Q.8 What is meant by trade barriers? Why do government use it.? Explain​

Answers

Answered by taxef2002
1

Answer:

1. Multi-National Companies keep the cost of production of their goods low by: (i) Setting up factories for production in the regions where abundant raw material is available at low cost. (ii) Setting up factories for production in the regions where cheap labour is available.

2. The multinational corporations have spread their production and interaction with local producers in the following ways : (i) Setting up production jointly with local companies. ... (ii) The MNCs provide efficient managerial and advanced technology for faster production and efficient use of resources.

3. (i) With the opening of trade, goods travel from one market to another. (ii) Choice of goods in markets rises. (iii) Prices of similar goods in two markets tend to become equal. (iv) Producers in the two countries now closely compete against each other even though they are separated by thousands of miles.

4. (i) Not everyone has benefited from globalisation. ... People with education, skill and wealth have made the best use of the new opportunities. (ii) On the other hand, many small producers and workers have suffered as the result of the rising competition.

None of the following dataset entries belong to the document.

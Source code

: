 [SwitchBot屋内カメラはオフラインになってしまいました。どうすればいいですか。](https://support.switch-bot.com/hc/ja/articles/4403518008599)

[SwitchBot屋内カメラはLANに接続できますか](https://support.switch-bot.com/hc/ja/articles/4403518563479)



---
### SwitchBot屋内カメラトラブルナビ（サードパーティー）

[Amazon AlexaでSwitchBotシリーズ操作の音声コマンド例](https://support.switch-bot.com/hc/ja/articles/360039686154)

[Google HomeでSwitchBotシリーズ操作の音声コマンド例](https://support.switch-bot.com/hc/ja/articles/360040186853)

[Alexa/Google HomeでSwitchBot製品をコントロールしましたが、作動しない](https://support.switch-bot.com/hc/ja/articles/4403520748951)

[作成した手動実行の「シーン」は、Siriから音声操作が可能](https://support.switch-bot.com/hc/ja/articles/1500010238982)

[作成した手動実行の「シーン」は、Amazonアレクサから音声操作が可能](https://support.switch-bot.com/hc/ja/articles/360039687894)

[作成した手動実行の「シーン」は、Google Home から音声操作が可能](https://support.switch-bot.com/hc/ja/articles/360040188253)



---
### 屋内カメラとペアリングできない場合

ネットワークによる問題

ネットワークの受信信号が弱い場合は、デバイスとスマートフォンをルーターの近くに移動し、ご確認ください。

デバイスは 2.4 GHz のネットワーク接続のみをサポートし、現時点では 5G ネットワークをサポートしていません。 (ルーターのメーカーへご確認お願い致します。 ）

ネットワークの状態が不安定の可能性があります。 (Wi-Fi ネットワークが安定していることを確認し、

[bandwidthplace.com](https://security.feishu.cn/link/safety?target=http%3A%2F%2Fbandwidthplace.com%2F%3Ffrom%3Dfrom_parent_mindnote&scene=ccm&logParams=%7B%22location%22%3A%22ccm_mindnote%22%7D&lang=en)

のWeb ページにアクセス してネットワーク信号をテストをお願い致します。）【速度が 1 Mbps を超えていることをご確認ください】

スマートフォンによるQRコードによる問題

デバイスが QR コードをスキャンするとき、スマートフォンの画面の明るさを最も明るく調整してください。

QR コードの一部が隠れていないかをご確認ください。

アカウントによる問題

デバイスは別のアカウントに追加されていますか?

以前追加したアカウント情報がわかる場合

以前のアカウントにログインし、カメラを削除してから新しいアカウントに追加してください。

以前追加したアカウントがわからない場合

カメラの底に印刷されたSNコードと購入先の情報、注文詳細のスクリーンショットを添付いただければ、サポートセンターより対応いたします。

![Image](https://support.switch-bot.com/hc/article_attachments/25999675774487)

5. Foreign trade creates an opportunity for the producers to reach beyond the domestic markets, i.e., markets of their own countries. ... With the opening of trade, goods travel from one market to another. Choice of goods in the markets rises. Prices of similar goods in the two markets tend to become equal.

6. Rapid improvement in technology has been one major factor that has stimulated the globalisation process. For instance, the past fifty years have seen several improvements in transportation technology. This has made much faster delivery of goods across long distances possible at lower costs.

7. In New Economic Policy in 1991, the government wished to remove these barriers because it felt that domestic producers were ready to compete with foreign industries. It felt that foreign competition would in fact improve the quality of goods produced by Indian industries.

8. Barriers or restrictions that are imposed by government on free import and export activities are called trade barrier. ... (a) Increase or decrease of foreign trade of the country. (b) With the help of trade barriers government can decide what kinds of goods and how much of each, should be traded in the country.